Added Security via Network Traffic Management
Network traffic management can have a useful side effect: added security. By setting policies for unknown applications, they can in most circumstances be contained, so the risk of a worm flooding your entire bandwidth is reduced.
Allot has introduced specific features on its NetReality WAN appliance to help against denial of service (DoS) attacks. “If the server has 100 connections per second, and this suddenly jumps to 800 per second, then there's a good chance that a DoS attack is under way,” says Antoine Guy, Director of Global Marketing at Allot Communications.
“If this happens, we can set off an alarm and execute a script automatically to create a policy and shrink the bandwidth allocated to it, so the hacker probably concludes he has succeeded, when in fact the rest of your network is operating normally. You can then store the IP address and blacklist it.”
Limitations of Router-based Traffic Control
As an alternative to installing dedicated network management appliances, many companies try to control traffic at the router, but there are several problems associated with this. Routers can’t actually look into the application layer, so the control they offer is necessarily very much less targeted. And a dedicated appliance — installed on the WAN, like NetReality, or behind the WAN access router, like PacketShaper — is also much quicker to implement, as setting up each router can potentially be a long-winded and complex affair.

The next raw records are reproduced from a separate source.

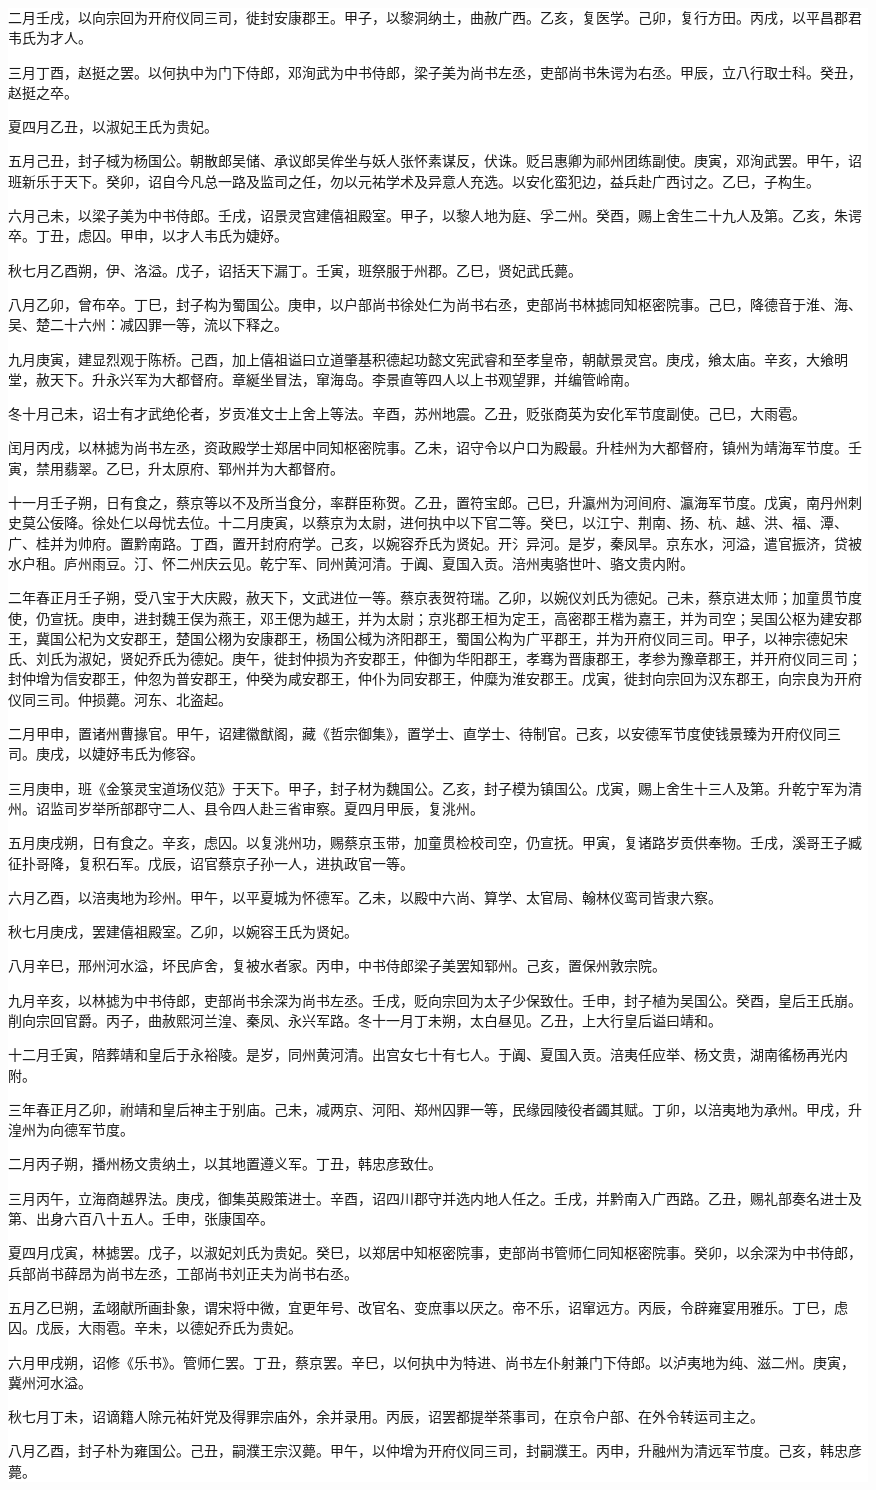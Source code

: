 二月壬戌，以向宗回为开府仪同三司，徙封安康郡王。甲子，以黎洞纳土，曲赦广西。乙亥，复医学。己卯，复行方田。丙戌，以平昌郡君韦氏为才人。

三月丁酉，赵挺之罢。以何执中为门下侍郎，邓洵武为中书侍郎，梁子美为尚书左丞，吏部尚书朱谔为右丞。甲辰，立八行取士科。癸丑，赵挺之卒。

夏四月乙丑，以淑妃王氏为贵妃。

五月己丑，封子棫为杨国公。朝散郎吴储、承议郎吴侔坐与妖人张怀素谋反，伏诛。贬吕惠卿为祁州团练副使。庚寅，邓洵武罢。甲午，诏班新乐于天下。癸卯，诏自今凡总一路及监司之任，勿以元祐学术及异意人充选。以安化蛮犯边，益兵赴广西讨之。乙巳，子构生。

六月己未，以梁子美为中书侍郎。壬戌，诏景灵宫建僖祖殿室。甲子，以黎人地为庭、孚二州。癸酉，赐上舍生二十九人及第。乙亥，朱谔卒。丁丑，虑囚。甲申，以才人韦氏为婕妤。

秋七月乙酉朔，伊、洛溢。戊子，诏括天下漏丁。壬寅，班祭服于州郡。乙巳，贤妃武氏薨。

八月乙卯，曾布卒。丁巳，封子构为蜀国公。庚申，以户部尚书徐处仁为尚书右丞，吏部尚书林摅同知枢密院事。己巳，降德音于淮、海、吴、楚二十六州：减囚罪一等，流以下释之。

九月庚寅，建显烈观于陈桥。己酉，加上僖祖谥曰立道肇基积德起功懿文宪武睿和至孝皇帝，朝献景灵宫。庚戌，飨太庙。辛亥，大飨明堂，赦天下。升永兴军为大都督府。章綖坐冒法，窜海岛。李景直等四人以上书观望罪，并编管岭南。

冬十月己未，诏士有才武绝伦者，岁贡准文士上舍上等法。辛酉，苏州地震。乙丑，贬张商英为安化军节度副使。己巳，大雨雹。

闰月丙戌，以林摅为尚书左丞，资政殿学士郑居中同知枢密院事。乙未，诏守令以户口为殿最。升桂州为大都督府，镇州为靖海军节度。壬寅，禁用翡翠。乙巳，升太原府、郓州并为大都督府。

十一月壬子朔，日有食之，蔡京等以不及所当食分，率群臣称贺。乙丑，置符宝郎。己巳，升瀛州为河间府、瀛海军节度。戊寅，南丹州刺史莫公佞降。徐处仁以母忧去位。十二月庚寅，以蔡京为太尉，进何执中以下官二等。癸巳，以江宁、荆南、扬、杭、越、洪、福、潭、广、桂并为帅府。置黔南路。丁酉，置开封府府学。己亥，以婉容乔氏为贤妃。开氵异河。是岁，秦凤旱。京东水，河溢，遣官振济，贷被水户租。庐州雨豆。汀、怀二州庆云见。乾宁军、同州黄河清。于阗、夏国入贡。涪州夷骆世叶、骆文贵内附。

二年春正月壬子朔，受八宝于大庆殿，赦天下，文武进位一等。蔡京表贺符瑞。乙卯，以婉仪刘氏为德妃。己未，蔡京进太师；加童贯节度使，仍宣抚。庚申，进封魏王俣为燕王，邓王偲为越王，并为太尉；京兆郡王桓为定王，高密郡王楷为嘉王，并为司空；吴国公枢为建安郡王，冀国公杞为文安郡王，楚国公栩为安康郡王，杨国公棫为济阳郡王，蜀国公构为广平郡王，并为开府仪同三司。甲子，以神宗德妃宋氏、刘氏为淑妃，贤妃乔氏为德妃。庚午，徙封仲损为齐安郡王，仲御为华阳郡王，孝骞为晋康郡王，孝参为豫章郡王，并开府仪同三司；封仲增为信安郡王，仲忽为普安郡王，仲癸为咸安郡王，仲仆为同安郡王，仲糜为淮安郡王。戊寅，徙封向宗回为汉东郡王，向宗良为开府仪同三司。仲损薨。河东、北盗起。

二月甲申，置诸州曹掾官。甲午，诏建徽猷阁，藏《哲宗御集》，置学士、直学士、待制官。己亥，以安德军节度使钱景臻为开府仪同三司。庚戌，以婕妤韦氏为修容。

三月庚申，班《金箓灵宝道场仪范》于天下。甲子，封子材为魏国公。乙亥，封子模为镇国公。戊寅，赐上舍生十三人及第。升乾宁军为清州。诏监司岁举所部郡守二人、县令四人赴三省审察。夏四月甲辰，复洮州。

五月庚戌朔，日有食之。辛亥，虑囚。以复洮州功，赐蔡京玉带，加童贯检校司空，仍宣抚。甲寅，复诸路岁贡供奉物。壬戌，溪哥王子臧征扑哥降，复积石军。戊辰，诏官蔡京子孙一人，进执政官一等。

六月乙酉，以涪夷地为珍州。甲午，以平夏城为怀德军。乙未，以殿中六尚、算学、太官局、翰林仪鸾司皆隶六察。

秋七月庚戌，罢建僖祖殿室。乙卯，以婉容王氏为贤妃。

八月辛巳，邢州河水溢，坏民庐舍，复被水者家。丙申，中书侍郎梁子美罢知郓州。己亥，置保州敦宗院。

九月辛亥，以林摅为中书侍郎，吏部尚书余深为尚书左丞。壬戌，贬向宗回为太子少保致仕。壬申，封子植为吴国公。癸酉，皇后王氏崩。削向宗回官爵。丙子，曲赦熙河兰湟、秦凤、永兴军路。冬十一月丁未朔，太白昼见。乙丑，上大行皇后谥曰靖和。

十二月壬寅，陪葬靖和皇后于永裕陵。是岁，同州黄河清。出宫女七十有七人。于阗、夏国入贡。涪夷任应举、杨文贵，湖南徭杨再光内附。

三年春正月乙卯，祔靖和皇后神主于别庙。己未，减两京、河阳、郑州囚罪一等，民缘园陵役者蠲其赋。丁卯，以涪夷地为承州。甲戌，升湟州为向德军节度。

二月丙子朔，播州杨文贵纳土，以其地置遵义军。丁丑，韩忠彦致仕。

三月丙午，立海商越界法。庚戌，御集英殿策进士。辛酉，诏四川郡守并选内地人任之。壬戌，并黔南入广西路。乙丑，赐礼部奏名进士及第、出身六百八十五人。壬申，张康国卒。

夏四月戊寅，林摅罢。戊子，以淑妃刘氏为贵妃。癸巳，以郑居中知枢密院事，吏部尚书管师仁同知枢密院事。癸卯，以余深为中书侍郎，兵部尚书薛昂为尚书左丞，工部尚书刘正夫为尚书右丞。

五月乙巳朔，孟翊献所画卦象，谓宋将中微，宜更年号、改官名、变庶事以厌之。帝不乐，诏窜远方。丙辰，令辟雍宴用雅乐。丁巳，虑囚。戊辰，大雨雹。辛未，以德妃乔氏为贵妃。

六月甲戌朔，诏修《乐书》。管师仁罢。丁丑，蔡京罢。辛巳，以何执中为特进、尚书左仆射兼门下侍郎。以泸夷地为纯、滋二州。庚寅，冀州河水溢。

秋七月丁未，诏谪籍人除元祐奸党及得罪宗庙外，余并录用。丙辰，诏罢都提举茶事司，在京令户部、在外令转运司主之。

八月乙酉，封子朴为雍国公。己丑，嗣濮王宗汉薨。甲午，以仲增为开府仪同三司，封嗣濮王。丙申，升融州为清远军节度。己亥，韩忠彦薨。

“This technology can deliver benefits on the first day, and a reason that these appliances are popular is that their cost is very low compared with the cost you’d incur on consultancy and upgrading all your routers,” says Guy. A NetReality solution for a 45 Mbps WAN costs under $20,000, he says. “Our studies show a typical ROI of 4-5 months, with 10 months at the longest.”
It may be that an organization simply does not have enough bandwidth to run all its mission-critical applications — after all, companies’ needs change, and WAN bandwidth upgrades are inevitable from time to time. But what seems clear is that without some way of managing the traffic on a network, it’s almost impossible to ensure there will ever be enough bandwidth, whatever the capacity of the WAN. So if your company has shelled out hundreds of thousands of dollars for an SAP or a PeopleSoft implementation, for example, then spending a few thousand dollars more is not an unreasonable additional investment to consider for ensuring your mission-critical apps don’t run too slow and your business doesn’t grind to a halt.